START DATA FOR REVIEW
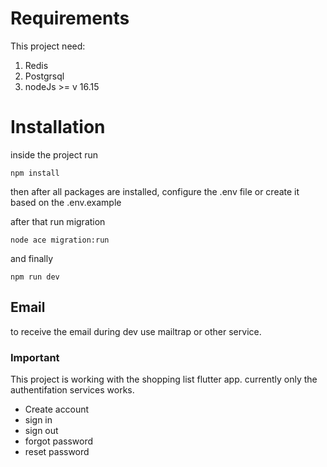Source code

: 

# Requirements

This project need: 

1. Redis
2. Postgrsql
3. nodeJs >= v 16.15


# Installation

inside the project run

```
npm install
```

then after all packages are installed, configure the .env file or create it based on the .env.example

after that run migration

```
node ace migration:run
```

and finally

```
npm run dev
```

## Email

to receive the email during dev use mailtrap or other service.

### Important

This project is working with the shopping list flutter app.
currently only the authentifation services works.

- Create account
- sign in
- sign out
- forgot password
- reset password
END DATA FOR REVIEW
BRIEF: Pull every line with the string "after" from the data above.

ANSWER:
then after all packages are installed, configure the .env file or create it based on the .env.example
after that run migration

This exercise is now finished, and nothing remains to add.